Disgusted with himself yet unable to tell them the truth, Richard leaves the delicatessen to work as a dishwasher in a café. There he witnesses the Finnish cook spitting into the food, but cannot bring himself to tell the boss until another black employee is hired. She, too, fears the consequences of reporting the cook’s behavior, but the two eventually come forward. Upon seeing the gruesome act for herself, the boss tearfully fires her efficient and otherwise talented cook. Richard is surprised to see the white waitresses seem unaware of his race, and at different points one or another of them press up against him to pour coffee or ask him to tie her apron strings. Richard thinks of how such acts would have been interpreted back home, and thinks how different his life experience and aspirations are from both the immigrant Hoffmans and the waitresses whose skin privilege has enabled them to live such superficial lives.

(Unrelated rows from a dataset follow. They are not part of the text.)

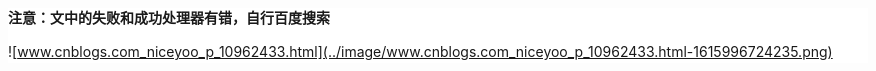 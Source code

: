 **注意：文中的失败和成功处理器有错，自行百度搜索**

![www.cnblogs.com_niceyoo_p_10962433.html](../image/www.cnblogs.com_niceyoo_p_10962433.html-1615996724235.png)
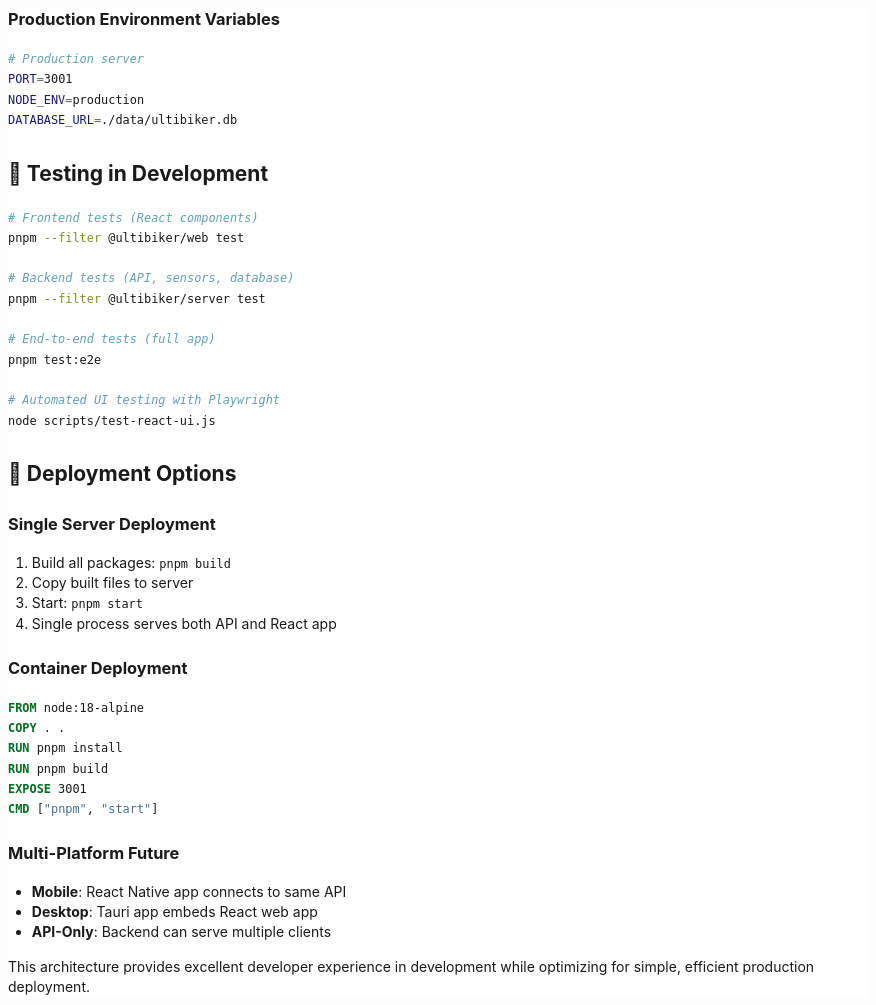 ### Production Environment Variables
```bash
# Production server
PORT=3001
NODE_ENV=production
DATABASE_URL=./data/ultibiker.db
```

## 🧪 Testing in Development

```bash
# Frontend tests (React components)
pnpm --filter @ultibiker/web test

# Backend tests (API, sensors, database)
pnpm --filter @ultibiker/server test

# End-to-end tests (full app)
pnpm test:e2e

# Automated UI testing with Playwright
node scripts/test-react-ui.js
```

## 🚀 Deployment Options

### Single Server Deployment
1. Build all packages: `pnpm build`
2. Copy built files to server
3. Start: `pnpm start`
4. Single process serves both API and React app

### Container Deployment
```dockerfile
FROM node:18-alpine
COPY . .
RUN pnpm install
RUN pnpm build
EXPOSE 3001
CMD ["pnpm", "start"]
```

### Multi-Platform Future
- **Mobile**: React Native app connects to same API
- **Desktop**: Tauri app embeds React web app
- **API-Only**: Backend can serve multiple clients

This architecture provides excellent developer experience in development while optimizing for simple, efficient production deployment.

By summer, Richard is working as a temporary postal clerk and reading incessantly. He is also eating as much as possible in the hopes of gaining fifteen pounds to meet the minimum physical requirement to become a full clerk. He is unable to reach 125 pounds, and upon failing to achieve the position tensions at home increase. Aunt Maggie begins to criticize his use of electricity for reading, and Richard, despite having no savings, invites Aunt Cleo and his mother and brother to a new apartment. He returns to the café and prepares for the next postal exam the following spring, reading Proust’s novel, Remembrance of Things Past and wishing he, too, could write with such thoroughness, practicing his use of language to evoke the powerful impressions he himself has grown to appreciate in others’ writing. Having never made demands of another human being, Richard continues to invest all his energies in his own living, desperate for insight and at age twenty already established in an anti-social pattern that thrusts him deeper and deeper into himself.

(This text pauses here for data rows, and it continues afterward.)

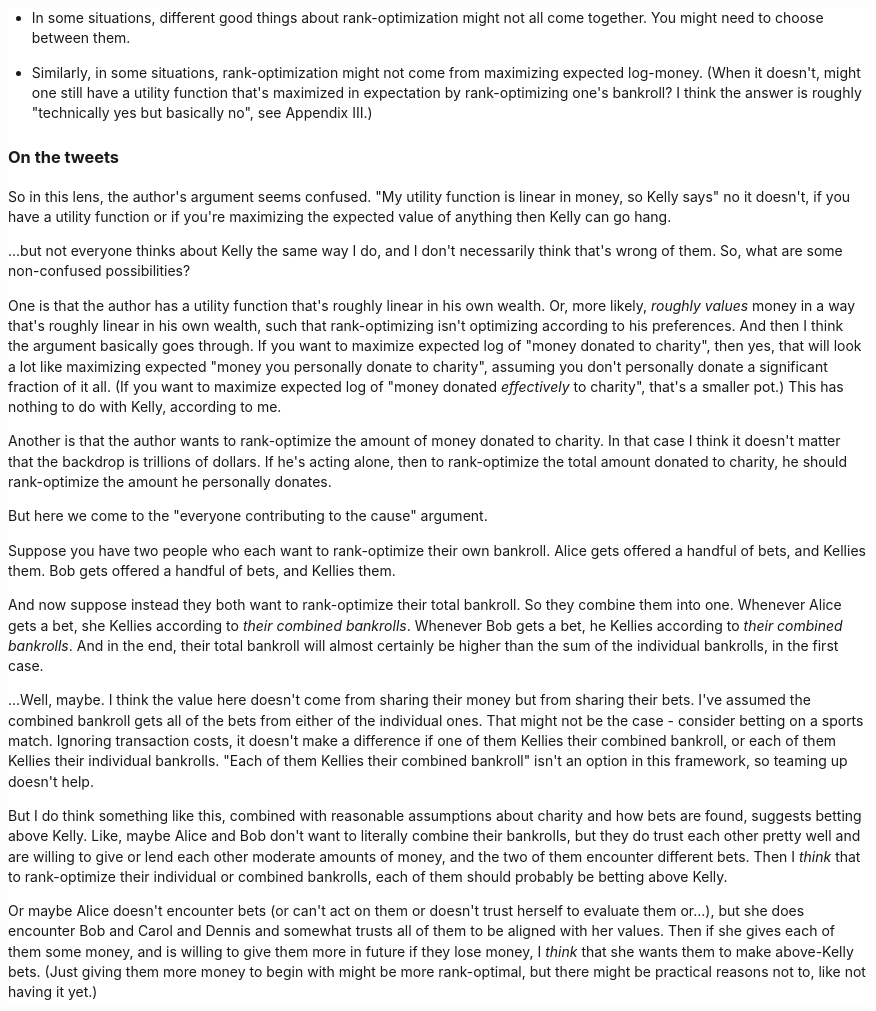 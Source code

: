 * In some situations, different good things about rank-optimization might not all come together. You might need to choose between them.

* Similarly, in some situations, rank-optimization might not come from maximizing expected log-money. (When it doesn't, might one still have a utility function that's maximized in expectation by rank-optimizing one's bankroll? I think the answer is roughly "technically yes but basically no", see Appendix Ⅲ.)

### On the tweets

So in this lens, the author's argument seems confused. "My utility function is linear in money, so Kelly says" no it doesn't, if you have a utility function or if you're maximizing the expected value of anything then Kelly can go hang.

...but not everyone thinks about Kelly the same way I do, and I don't necessarily think that's wrong of them. So, what are some non-confused possibilities?

One is that the author has a utility function that's roughly linear in his own wealth. Or, more likely, *roughly values* money in a way that's roughly linear in his own wealth, such that rank-optimizing isn't optimizing according to his preferences. And then I think the argument basically goes through. If you want to maximize expected log of "money donated to charity", then yes, that will look a lot like maximizing expected "money you personally donate to charity", assuming you don't personally donate a significant fraction of it all. (If you want to maximize expected log of "money donated *effectively* to charity", that's a smaller pot.) This has nothing to do with Kelly, according to me.

Another is that the author wants to rank-optimize the amount of money donated to charity. In that case I think it doesn't matter that the backdrop is trillions of dollars. If he's acting alone, then to rank-optimize the total amount donated to charity, he should rank-optimize the amount he personally donates.

But here we come to the "everyone contributing to the cause" argument.

Suppose you have two people who each want to rank-optimize their own bankroll. Alice gets offered a handful of bets, and Kellies them. Bob gets offered a handful of bets, and Kellies them.

And now suppose instead they both want to rank-optimize their total bankroll. So they combine them into one. Whenever Alice gets a bet, she Kellies according to *their combined bankrolls*. Whenever Bob gets a bet, he Kellies according to *their combined bankrolls*. And in the end, their total bankroll will almost certainly be higher than the sum of the individual bankrolls, in the first case.

...Well, maybe. I think the value here doesn't come from sharing their money but from sharing their bets. I've assumed the combined bankroll gets all of the bets from either of the individual ones. That might not be the case - consider betting on a sports match. Ignoring transaction costs, it doesn't make a difference if one of them Kellies their combined bankroll, or each of them Kellies their individual bankrolls. "Each of them Kellies their combined bankroll" isn't an option in this framework, so teaming up doesn't help.

But I do think something like this, combined with reasonable assumptions about charity and how bets are found, suggests betting above Kelly. Like, maybe Alice and Bob don't want to literally combine their bankrolls, but they do trust each other pretty well and are willing to give or lend each other moderate amounts of money, and the two of them encounter different bets. Then I *think* that to rank-optimize their individual or combined bankrolls, each of them should probably be betting above Kelly.

Or maybe Alice doesn't encounter bets (or can't act on them or doesn't trust herself to evaluate them or...), but she does encounter Bob and Carol and Dennis and somewhat trusts all of them to be aligned with her values. Then if she gives each of them some money, and is willing to give them more in future if they lose money, I *think* that she wants them to make above-Kelly bets. (Just giving them more money to begin with might be more rank-optimal, but there might be practical reasons not to, like not having it yet.)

In Part II of his autobiography, Richard’s reflections on his experience in Chicago include both the achievement, and thus glory, of reaching his goal in moving North, and also the horrifying realization that although he has left much of what has plagued him in the South, he sees much that remains the same, namely poverty and hunger and his internalized fear of whites. It appears he has brought some of the race problem with him, as is illustrated by his lie to the Hoffmans about his mother’s death. This lie was the only way he could have received time off in the South, given the professional nature of the postal examination. However, his instinct backfires as the delicatessen owners treat him as an equal, and he cannot bear their knowledge of his lie and must quit a decent job out of shame.

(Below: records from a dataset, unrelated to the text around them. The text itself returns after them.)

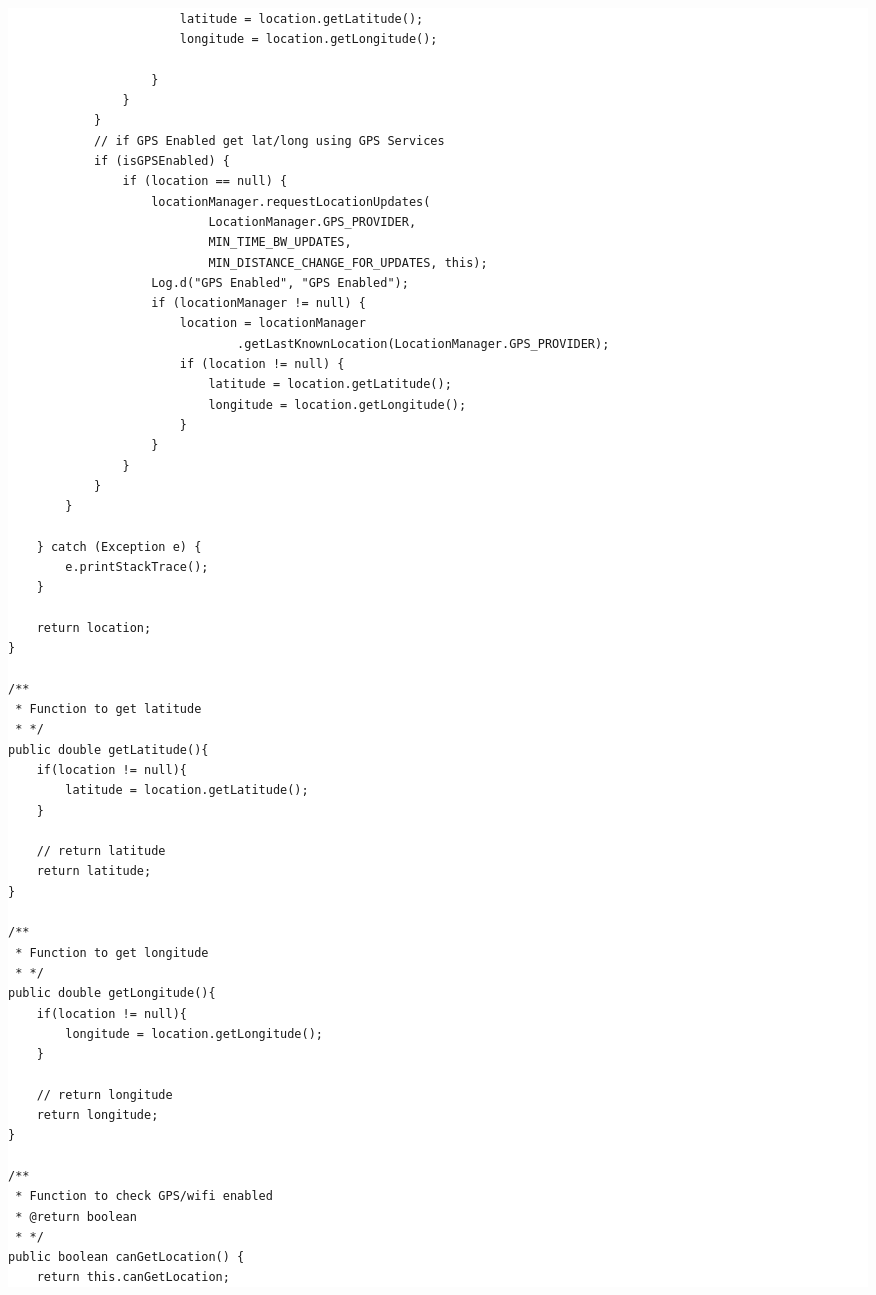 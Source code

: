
 ```
                        latitude = location.getLatitude();
                        longitude = location.getLongitude();

                    }
                }
            }
            // if GPS Enabled get lat/long using GPS Services
            if (isGPSEnabled) {
                if (location == null) {
                    locationManager.requestLocationUpdates(
                            LocationManager.GPS_PROVIDER,
                            MIN_TIME_BW_UPDATES,
                            MIN_DISTANCE_CHANGE_FOR_UPDATES, this);
                    Log.d("GPS Enabled", "GPS Enabled");
                    if (locationManager != null) {
                        location = locationManager
                                .getLastKnownLocation(LocationManager.GPS_PROVIDER);
                        if (location != null) {
                            latitude = location.getLatitude();
                            longitude = location.getLongitude();
                        }
                    }
                }
            }
        }

    } catch (Exception e) {
        e.printStackTrace();
    }

    return location;
}

/**
 * Function to get latitude
 * */
public double getLatitude(){
    if(location != null){
        latitude = location.getLatitude();
    }

    // return latitude
    return latitude;
}

/**
 * Function to get longitude
 * */
public double getLongitude(){
    if(location != null){
        longitude = location.getLongitude();
    }

    // return longitude
    return longitude;
}

/**
 * Function to check GPS/wifi enabled
 * @return boolean
 * */
public boolean canGetLocation() {
    return this.canGetLocation;
```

Richard’s work at the café is another example of how familiar patterns continue to shape his life despite the differences of the Chicago landscape. The white waitresses seem not to notice his color, brushing up against him or asking him to tie their aprons as though he were any other co-worker. But knowing the crime such actions would be interpreted as where he is from, Richard is exceedingly aware of bodily contact and muses on the privilege evident in the girls’ superficial lives since they do not have to ponder the meaning of every last word or move as he does. Although Richard has grown and changed over the course of the first half of the book, he is still afraid to report the Finnish cook spitting in the soup without another black witness, and persuades his female colleague to muster the courage to tell the boss rather than taking such a role himself. However, as neither of them would ever have mustered the will to do such a thing in the South, the environment of Chicago seems to prompt behavioral changes in Richard and to inspire him to write. He is frustrated not to be able to write phrases like Proust’s that would encapsulate the painful experience of black men and women nationwide. However, he is motivated to continue trying to find the words to tell the story of the psychic pain pervading black society just as it does his own individual life.